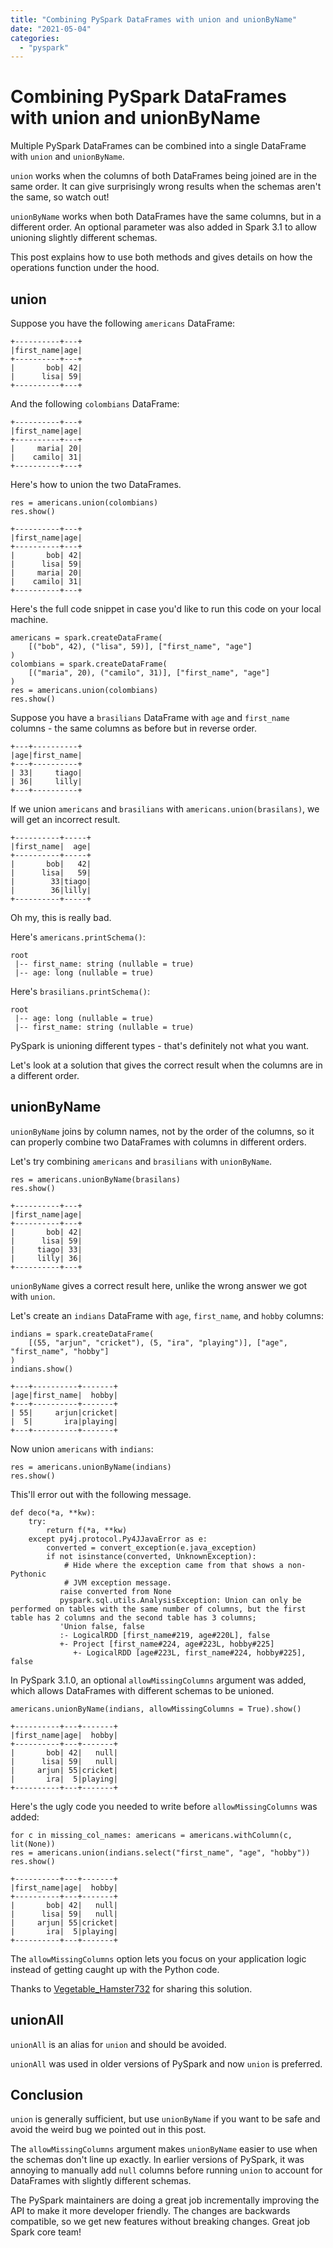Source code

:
 ```yaml
---
title: "Combining PySpark DataFrames with union and unionByName"
date: "2021-05-04"
categories: 
  - "pyspark"
---
```


# Combining PySpark DataFrames with union and unionByName

Multiple PySpark DataFrames can be combined into a single DataFrame with `union` and `unionByName`.

`union` works when the columns of both DataFrames being joined are in the same order. It can give surprisingly wrong results when the schemas aren't the same, so watch out!

`unionByName` works when both DataFrames have the same columns, but in a different order. An optional parameter was also added in Spark 3.1 to allow unioning slightly different schemas.

This post explains how to use both methods and gives details on how the operations function under the hood.

## union

Suppose you have the following `americans` DataFrame:

```
+----------+---+
|first_name|age|
+----------+---+
|       bob| 42|
|      lisa| 59|
+----------+---+
```

And the following `colombians` DataFrame:

```
+----------+---+
|first_name|age|
+----------+---+
|     maria| 20|
|    camilo| 31|
+----------+---+
```

Here's how to union the two DataFrames.

```
res = americans.union(colombians)
res.show()
```

```
+----------+---+
|first_name|age|
+----------+---+
|       bob| 42|
|      lisa| 59|
|     maria| 20|
|    camilo| 31|
+----------+---+
```

Here's the full code snippet in case you'd like to run this code on your local machine.

```
americans = spark.createDataFrame(
    [("bob", 42), ("lisa", 59)], ["first_name", "age"]
)
colombians = spark.createDataFrame(
    [("maria", 20), ("camilo", 31)], ["first_name", "age"]
)
res = americans.union(colombians)
res.show()
```

Suppose you have a `brasilians` DataFrame with `age` and `first_name` columns - the same columns as before but in reverse order.

```
+---+----------+
|age|first_name|
+---+----------+
| 33|     tiago|
| 36|     lilly|
+---+----------+
```

If we union `americans` and `brasilians` with `americans.union(brasilans)`, we will get an incorrect result.

```
+----------+-----+
|first_name|  age|
+----------+-----+
|       bob|   42|
|      lisa|   59|
|        33|tiago|
|        36|lilly|
+----------+-----+
```

Oh my, this is really bad.

Here's `americans.printSchema()`:

```
root
 |-- first_name: string (nullable = true)
 |-- age: long (nullable = true)
```

Here's `brasilians.printSchema()`:

```
root
 |-- age: long (nullable = true)
 |-- first_name: string (nullable = true)
```

PySpark is unioning different types - that's definitely not what you want.

Let's look at a solution that gives the correct result when the columns are in a different order.

## unionByName

`unionByName` joins by column names, not by the order of the columns, so it can properly combine two DataFrames with columns in different orders.

Let's try combining `americans` and `brasilians` with `unionByName`.

```
res = americans.unionByName(brasilans)
res.show()
```

```
+----------+---+
|first_name|age|
+----------+---+
|       bob| 42|
|      lisa| 59|
|     tiago| 33|
|     lilly| 36|
+----------+---+
```

`unionByName` gives a correct result here, unlike the wrong answer we got with `union`.

Let's create an `indians` DataFrame with `age`, `first_name`, and `hobby` columns:

```
indians = spark.createDataFrame(
    [(55, "arjun", "cricket"), (5, "ira", "playing")], ["age", "first_name", "hobby"]
)
indians.show()
```

```
+---+----------+-------+
|age|first_name|  hobby|
+---+----------+-------+
| 55|     arjun|cricket|
|  5|       ira|playing|
+---+----------+-------+
```

Now union `americans` with `indians`:

```
res = americans.unionByName(indians)
res.show()
```

This'll error out with the following message.

```
def deco(*a, **kw):
    try:
        return f(*a, **kw)
    except py4j.protocol.Py4JJavaError as e:
        converted = convert_exception(e.java_exception)
        if not isinstance(converted, UnknownException):
            # Hide where the exception came from that shows a non-Pythonic
            # JVM exception message.
           raise converted from None
           pyspark.sql.utils.AnalysisException: Union can only be performed on tables with the same number of columns, but the first table has 2 columns and the second table has 3 columns;
           'Union false, false
           :- LogicalRDD [first_name#219, age#220L], false
           +- Project [first_name#224, age#223L, hobby#225]
              +- LogicalRDD [age#223L, first_name#224, hobby#225], false
```

In PySpark 3.1.0, an optional `allowMissingColumns` argument was added, which allows DataFrames with different schemas to be unioned.

```
americans.unionByName(indians, allowMissingColumns = True).show()
```

```
+----------+---+-------+
|first_name|age|  hobby|
+----------+---+-------+
|       bob| 42|   null|
|      lisa| 59|   null|
|     arjun| 55|cricket|
|       ira|  5|playing|
+----------+---+-------+
```

Here's the ugly code you needed to write before `allowMissingColumns` was added:

```
for c in missing_col_names: americans = americans.withColumn(c, lit(None))
res = americans.union(indians.select("first_name", "age", "hobby"))
res.show()
```

```
+----------+---+-------+
|first_name|age|  hobby|
+----------+---+-------+
|       bob| 42|   null|
|      lisa| 59|   null|
|     arjun| 55|cricket|
|       ira|  5|playing|
+----------+---+-------+
```

The `allowMissingColumns` option lets you focus on your application logic instead of getting caught up with the Python code.

Thanks to [Vegetable\_Hamster732](https://www.reddit.com/r/apachespark/comments/n4c83m/allowmissingcolumns_option_added_to_unionbyname/gwx4l4q?utm_source=share&utm_medium=web2x&context=3) for sharing this solution.

## unionAll

`unionAll` is an alias for `union` and should be avoided.

`unionAll` was used in older versions of PySpark and now `union` is preferred.

## Conclusion

`union` is generally sufficient, but use `unionByName` if you want to be safe and avoid the weird bug we pointed out in this post.

The `allowMissingColumns` argument makes `unionByName` easier to use when the schemas don't line up exactly. In earlier versions of PySpark, it was annoying to manually add `null` columns before running `union` to account for DataFrames with slightly different schemas.

The PySpark maintainers are doing a great job incrementally improving the API to make it more developer friendly. The changes are backwards compatible, so we get new features without breaking changes. Great job Spark core team!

----

> _Assignment_: Read through the entries, then copy every line where the string "indians" is found.

> _Written solution_:
Let's create an `indians` DataFrame with `age`, `first_name`, and `hobby` columns:
indians = spark.createDataFrame(
indians.show()
Now union `americans` with `indians`:
res = americans.unionByName(indians)
americans.unionByName(indians, allowMissingColumns = True).show()
res = americans.union(indians.select("first_name", "age", "hobby"))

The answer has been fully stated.